Nadie crea que las corruptelas en España son asunto de nuestro tiempo. Los casos que ahora nos abofetean desde los medios de comunicación son pantuflas chinas comparados con los pelotazos que se daban a mediados del siglo XIX con el beneplácito de su oronda majestad Isabel II. Los desmanes de aquella corte de los milagros financieros para un grupo de corruptos con levita y chistera acabaron provocando lo que sucedió el 28 de junio de 1854: «la Vicalvarada».

La Vicalvarada fue un pronunciamiento militar para apear del gobierno a un tipo que no se iba ni con agua caliente: Luis José Sartorius, un individuo que llegó a presidente gracias a que lo nombró Isabel II, pero sin que nadie conociera sus méritos. Su trabajo era tapar las corruptelas de gentes como la madre de la reina, María Cristina de Borbón, y de su marido, Fernando Muñoz, duque de Riánsares; pero sobre todo las del marqués de Salamanca, que con sus turbios negocios se hizo con el monopolio del ferrocarril en España. Y aquí estuvo el detonante de la Vicalvarada.
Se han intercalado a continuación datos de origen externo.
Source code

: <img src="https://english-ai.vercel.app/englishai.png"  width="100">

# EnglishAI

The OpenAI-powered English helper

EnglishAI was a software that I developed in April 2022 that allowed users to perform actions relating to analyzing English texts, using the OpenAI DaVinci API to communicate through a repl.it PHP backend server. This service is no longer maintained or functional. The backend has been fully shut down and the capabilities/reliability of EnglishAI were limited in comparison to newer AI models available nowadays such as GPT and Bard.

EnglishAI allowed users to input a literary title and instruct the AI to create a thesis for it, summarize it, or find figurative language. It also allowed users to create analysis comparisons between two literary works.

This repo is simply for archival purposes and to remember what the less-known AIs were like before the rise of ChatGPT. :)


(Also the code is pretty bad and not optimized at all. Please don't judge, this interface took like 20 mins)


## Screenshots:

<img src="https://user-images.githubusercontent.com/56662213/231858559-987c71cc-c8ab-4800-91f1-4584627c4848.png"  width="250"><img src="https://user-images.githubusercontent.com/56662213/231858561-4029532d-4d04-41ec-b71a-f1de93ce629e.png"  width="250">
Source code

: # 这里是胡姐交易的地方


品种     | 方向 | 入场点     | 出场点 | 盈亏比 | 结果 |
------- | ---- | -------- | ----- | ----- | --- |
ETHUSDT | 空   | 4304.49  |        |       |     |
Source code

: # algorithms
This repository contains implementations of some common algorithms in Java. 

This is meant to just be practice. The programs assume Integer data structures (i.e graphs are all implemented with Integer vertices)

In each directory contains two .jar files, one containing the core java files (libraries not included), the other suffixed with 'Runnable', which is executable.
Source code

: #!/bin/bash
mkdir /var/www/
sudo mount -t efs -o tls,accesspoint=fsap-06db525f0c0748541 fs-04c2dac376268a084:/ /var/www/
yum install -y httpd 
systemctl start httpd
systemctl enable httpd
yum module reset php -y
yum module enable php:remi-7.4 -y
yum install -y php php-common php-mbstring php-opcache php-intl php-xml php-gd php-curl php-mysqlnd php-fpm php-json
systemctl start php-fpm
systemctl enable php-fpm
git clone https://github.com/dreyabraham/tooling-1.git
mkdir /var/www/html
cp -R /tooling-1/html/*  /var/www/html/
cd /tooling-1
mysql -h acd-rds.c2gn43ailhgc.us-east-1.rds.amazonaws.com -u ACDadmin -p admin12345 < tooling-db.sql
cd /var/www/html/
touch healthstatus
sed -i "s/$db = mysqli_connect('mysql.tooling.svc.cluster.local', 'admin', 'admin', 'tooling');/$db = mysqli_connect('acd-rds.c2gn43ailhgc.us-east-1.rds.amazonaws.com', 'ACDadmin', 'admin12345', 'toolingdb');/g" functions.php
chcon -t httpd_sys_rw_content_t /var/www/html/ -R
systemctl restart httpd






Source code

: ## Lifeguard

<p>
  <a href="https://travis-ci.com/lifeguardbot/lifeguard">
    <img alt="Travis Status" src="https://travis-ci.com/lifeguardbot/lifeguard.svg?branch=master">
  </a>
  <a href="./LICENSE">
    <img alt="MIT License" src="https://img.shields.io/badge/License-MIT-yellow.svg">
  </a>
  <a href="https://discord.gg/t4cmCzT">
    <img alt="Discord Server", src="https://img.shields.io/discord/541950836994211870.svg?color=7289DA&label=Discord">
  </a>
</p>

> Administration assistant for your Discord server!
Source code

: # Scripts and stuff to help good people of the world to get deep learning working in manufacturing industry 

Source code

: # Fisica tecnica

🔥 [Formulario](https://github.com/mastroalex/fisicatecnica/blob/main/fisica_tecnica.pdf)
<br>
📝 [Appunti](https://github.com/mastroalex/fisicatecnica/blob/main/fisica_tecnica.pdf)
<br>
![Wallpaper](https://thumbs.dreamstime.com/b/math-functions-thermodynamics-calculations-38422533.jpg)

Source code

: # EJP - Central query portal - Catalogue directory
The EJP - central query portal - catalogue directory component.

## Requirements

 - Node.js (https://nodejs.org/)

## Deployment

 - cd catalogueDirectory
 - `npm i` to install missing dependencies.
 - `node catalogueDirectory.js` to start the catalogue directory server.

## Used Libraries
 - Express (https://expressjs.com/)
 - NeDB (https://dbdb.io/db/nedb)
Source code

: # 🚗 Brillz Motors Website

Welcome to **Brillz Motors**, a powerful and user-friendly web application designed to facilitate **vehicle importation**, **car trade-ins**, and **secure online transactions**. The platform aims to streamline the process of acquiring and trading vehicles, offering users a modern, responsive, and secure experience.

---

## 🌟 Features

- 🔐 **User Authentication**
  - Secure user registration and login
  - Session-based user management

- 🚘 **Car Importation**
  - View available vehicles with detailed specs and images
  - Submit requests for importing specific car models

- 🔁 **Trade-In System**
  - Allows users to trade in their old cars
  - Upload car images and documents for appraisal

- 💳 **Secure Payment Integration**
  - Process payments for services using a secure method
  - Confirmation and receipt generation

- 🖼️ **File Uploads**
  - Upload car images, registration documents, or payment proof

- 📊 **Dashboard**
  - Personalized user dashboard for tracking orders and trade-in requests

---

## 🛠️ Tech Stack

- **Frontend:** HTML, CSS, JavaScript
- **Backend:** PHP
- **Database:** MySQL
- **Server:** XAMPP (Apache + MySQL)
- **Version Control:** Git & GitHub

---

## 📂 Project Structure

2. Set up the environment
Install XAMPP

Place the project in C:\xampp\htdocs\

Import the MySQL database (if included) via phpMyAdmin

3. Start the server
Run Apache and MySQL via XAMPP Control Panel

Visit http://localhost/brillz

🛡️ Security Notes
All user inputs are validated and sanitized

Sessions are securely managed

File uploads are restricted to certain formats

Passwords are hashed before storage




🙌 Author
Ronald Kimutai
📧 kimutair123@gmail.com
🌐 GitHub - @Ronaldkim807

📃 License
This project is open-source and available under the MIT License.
Sartorius quiso rectificar la ley de ferrocarriles en el Senado para que las subvenciones fueran más transparentes, pero con la condición de que no se tocara lo hecho hasta entonces. Es decir, que se confirmaran las concedidas y que no se investigara ni a quién ni cómo se habían concedido. El Senado contestó que nones, y ¿qué hizo Sartorius? Cerró las Cortes y destituyó a los que habían votado contra su ley. Con un par. El escándalo fue de órdago, pero Isabel II mantuvo en el poder a su «favorito imbécil», como ya conocía el populacho a Sartorius.

El ambiente se fue calentando y el ejército acabó pronunciándose para derrocar al gobierno en el pueblo madrileño de Vicálvaro, de ahí lo de «Vicalvarada». Aquello quedó en agua de borrajas en un primer momento, porque los sublevados no derrocaron al gobierno ni el gobierno sofocó la sublevación, pero fue el principio del fin de la década moderada y corrupta, y el principio del bienio progresista. La España del pelotazo, quede claro, viene de antiguo. Cómo sería aquella época que hasta el director del Banco de España acabó en la cárcel.

Franco abandona Tenerife

¿Qué hacía Franco en Tenerife el 15 de julio de aquel fatídico 1936? Pues pasar la última noche tranquila con doña Carmen, porque al día siguiente el militar golpista abandonó la isla camino de Gran Canaria para iniciar su aventura guerrera, subirse al
Dragon Rapide
y organizar la marimorena en Marruecos. Fue el principio del fin de las libertades en España.

El
Dragon Rapide
esperaba a Franco en Gran Canaria para llevarle a Tetuán, junto a sus tropas leales y con las que emprendería el golpe de Estado contra la República. Pero el militar tenía muy difícil salir de Tenerife, porque desde el gobierno ya se olían que tramaba algo. Pero se produjo un hecho providencial: el gobernador militar de Las Palmas murió cuando se le disparó su pistola mientras hacía prácticas de tiro, y el entierro iba a ser el día 17 de julio. Era la excusa que necesitaba para trasladarse a Gran Canaria sin levantar sospechas. Nunca ha quedado claro si la muerte del gobernador fue, efectivamente, un accidente o si alguien provocó ese accidente para que Franco pudiera acudir al funeral.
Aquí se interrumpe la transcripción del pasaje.